## [What you should do]
Set out each line from the following listing that includes the word "calculating".

## [Data extracts]
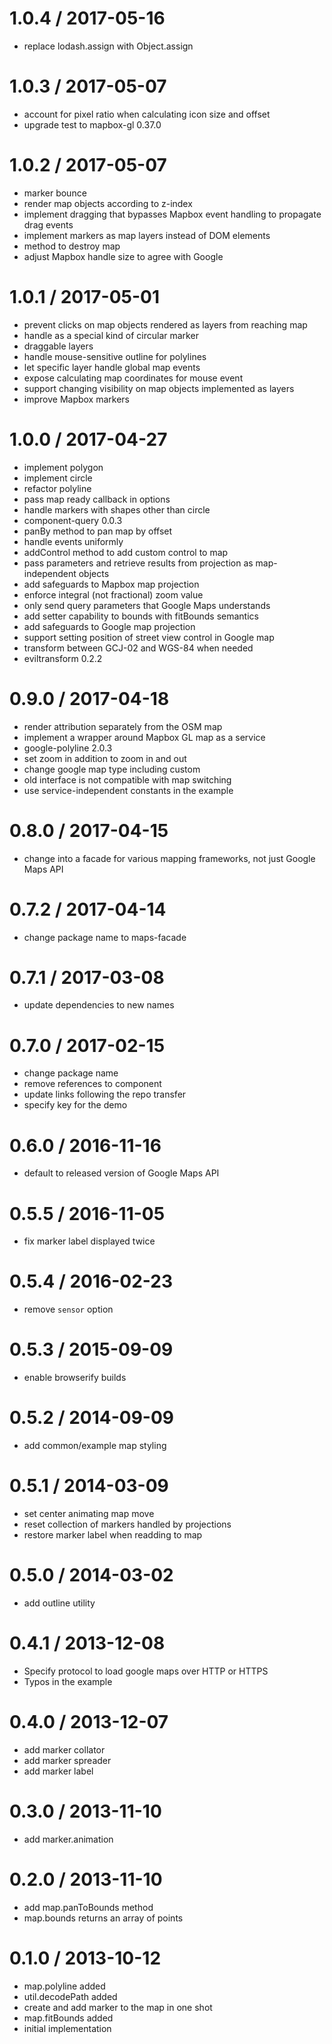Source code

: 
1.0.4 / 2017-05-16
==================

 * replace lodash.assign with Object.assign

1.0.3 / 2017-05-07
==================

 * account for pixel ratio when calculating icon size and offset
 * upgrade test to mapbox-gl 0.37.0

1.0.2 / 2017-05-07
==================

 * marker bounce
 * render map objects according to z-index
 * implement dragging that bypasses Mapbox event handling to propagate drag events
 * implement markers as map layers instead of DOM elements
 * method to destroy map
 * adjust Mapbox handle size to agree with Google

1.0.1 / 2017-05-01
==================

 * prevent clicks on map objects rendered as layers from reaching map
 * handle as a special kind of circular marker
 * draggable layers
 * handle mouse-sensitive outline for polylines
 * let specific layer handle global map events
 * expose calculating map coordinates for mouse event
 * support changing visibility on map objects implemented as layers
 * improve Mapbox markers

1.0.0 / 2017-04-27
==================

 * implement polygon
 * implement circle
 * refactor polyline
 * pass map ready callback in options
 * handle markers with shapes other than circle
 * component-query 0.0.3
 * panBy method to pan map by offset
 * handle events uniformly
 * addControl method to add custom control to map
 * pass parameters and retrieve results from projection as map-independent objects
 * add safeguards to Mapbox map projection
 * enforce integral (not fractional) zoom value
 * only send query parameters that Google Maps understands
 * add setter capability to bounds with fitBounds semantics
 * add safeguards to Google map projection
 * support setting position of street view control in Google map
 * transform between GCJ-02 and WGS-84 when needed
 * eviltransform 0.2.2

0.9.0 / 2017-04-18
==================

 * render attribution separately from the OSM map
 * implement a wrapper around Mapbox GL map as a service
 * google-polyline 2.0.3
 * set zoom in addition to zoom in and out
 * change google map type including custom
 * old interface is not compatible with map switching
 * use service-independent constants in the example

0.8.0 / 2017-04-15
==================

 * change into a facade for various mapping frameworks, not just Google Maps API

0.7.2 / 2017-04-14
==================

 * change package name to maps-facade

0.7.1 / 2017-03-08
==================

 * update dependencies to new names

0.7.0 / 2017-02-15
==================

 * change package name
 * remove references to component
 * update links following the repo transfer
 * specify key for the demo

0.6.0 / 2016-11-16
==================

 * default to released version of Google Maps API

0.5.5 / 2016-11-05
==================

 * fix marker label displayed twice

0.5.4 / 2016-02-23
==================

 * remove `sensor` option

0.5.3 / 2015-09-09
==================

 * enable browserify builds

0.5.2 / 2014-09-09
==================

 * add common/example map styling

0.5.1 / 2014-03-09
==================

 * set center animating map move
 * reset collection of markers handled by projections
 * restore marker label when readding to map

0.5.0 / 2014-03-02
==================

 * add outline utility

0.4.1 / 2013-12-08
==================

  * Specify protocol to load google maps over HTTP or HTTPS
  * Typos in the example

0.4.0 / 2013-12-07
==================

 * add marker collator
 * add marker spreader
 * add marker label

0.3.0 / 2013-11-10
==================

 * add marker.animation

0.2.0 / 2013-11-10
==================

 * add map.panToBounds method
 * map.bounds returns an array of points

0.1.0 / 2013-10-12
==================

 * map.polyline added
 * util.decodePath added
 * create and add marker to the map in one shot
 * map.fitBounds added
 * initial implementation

## [Solution for this exercise]
 * account for pixel ratio when calculating icon size and offset
 * expose calculating map coordinates for mouse event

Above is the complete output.